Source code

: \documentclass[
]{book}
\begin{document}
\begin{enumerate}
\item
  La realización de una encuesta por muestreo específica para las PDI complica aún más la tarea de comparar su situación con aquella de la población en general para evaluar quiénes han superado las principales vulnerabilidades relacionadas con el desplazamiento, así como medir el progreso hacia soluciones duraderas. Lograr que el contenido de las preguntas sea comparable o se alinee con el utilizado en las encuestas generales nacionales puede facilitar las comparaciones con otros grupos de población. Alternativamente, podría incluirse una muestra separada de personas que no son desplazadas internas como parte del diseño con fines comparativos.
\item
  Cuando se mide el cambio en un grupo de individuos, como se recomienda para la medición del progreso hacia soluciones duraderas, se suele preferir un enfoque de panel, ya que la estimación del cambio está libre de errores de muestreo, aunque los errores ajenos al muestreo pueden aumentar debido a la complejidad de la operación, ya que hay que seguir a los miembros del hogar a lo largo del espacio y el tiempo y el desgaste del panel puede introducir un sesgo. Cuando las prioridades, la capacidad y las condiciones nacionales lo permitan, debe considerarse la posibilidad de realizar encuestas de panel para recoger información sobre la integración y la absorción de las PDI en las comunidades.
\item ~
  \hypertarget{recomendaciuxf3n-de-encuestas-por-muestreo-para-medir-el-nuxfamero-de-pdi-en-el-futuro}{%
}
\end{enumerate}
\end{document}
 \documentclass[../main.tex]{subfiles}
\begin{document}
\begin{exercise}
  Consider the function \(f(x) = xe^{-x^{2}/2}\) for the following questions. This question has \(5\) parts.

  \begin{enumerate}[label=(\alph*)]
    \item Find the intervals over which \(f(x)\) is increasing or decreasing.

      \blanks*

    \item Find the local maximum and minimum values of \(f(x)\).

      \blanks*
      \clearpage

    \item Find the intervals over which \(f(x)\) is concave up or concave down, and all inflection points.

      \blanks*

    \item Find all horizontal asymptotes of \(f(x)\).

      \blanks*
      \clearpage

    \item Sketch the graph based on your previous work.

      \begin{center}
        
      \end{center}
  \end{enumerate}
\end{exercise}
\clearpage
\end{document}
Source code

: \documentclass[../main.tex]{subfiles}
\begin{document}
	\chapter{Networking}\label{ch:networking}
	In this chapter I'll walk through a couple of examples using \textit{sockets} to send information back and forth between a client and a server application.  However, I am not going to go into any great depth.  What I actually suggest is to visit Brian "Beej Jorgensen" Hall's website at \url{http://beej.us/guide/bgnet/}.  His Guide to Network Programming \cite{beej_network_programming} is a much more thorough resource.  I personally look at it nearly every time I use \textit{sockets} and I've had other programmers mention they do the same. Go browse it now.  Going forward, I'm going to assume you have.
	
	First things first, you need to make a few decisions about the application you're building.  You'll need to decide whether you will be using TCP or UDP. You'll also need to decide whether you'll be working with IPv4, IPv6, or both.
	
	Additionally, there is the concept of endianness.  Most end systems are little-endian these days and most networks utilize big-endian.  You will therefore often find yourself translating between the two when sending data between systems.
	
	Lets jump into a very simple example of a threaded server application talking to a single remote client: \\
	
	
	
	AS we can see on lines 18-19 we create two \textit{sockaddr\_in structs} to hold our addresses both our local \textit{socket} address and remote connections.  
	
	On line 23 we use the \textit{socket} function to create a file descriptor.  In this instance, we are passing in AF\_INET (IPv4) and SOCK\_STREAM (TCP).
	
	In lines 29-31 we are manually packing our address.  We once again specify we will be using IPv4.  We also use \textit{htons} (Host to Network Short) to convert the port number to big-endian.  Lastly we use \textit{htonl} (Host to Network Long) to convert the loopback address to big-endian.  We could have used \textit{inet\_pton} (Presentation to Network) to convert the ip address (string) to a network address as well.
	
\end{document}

□ □ □ □

> **WHAT YOU ARE ASKED TO DO**:
For this task, write out exactly the lines of the entries above, starting at the line with "Lets jump into" and ending at the line with "AS we can see", both included, and no others.

> **ANSWER SPACE**:
	Lets jump into a very simple example of a threaded server application talking to a single remote client: \\
	
	
	
	AS we can see on lines 18-19 we create two \textit{sockaddr\_in structs} to hold our addresses both our local \textit{socket} address and remote connections.  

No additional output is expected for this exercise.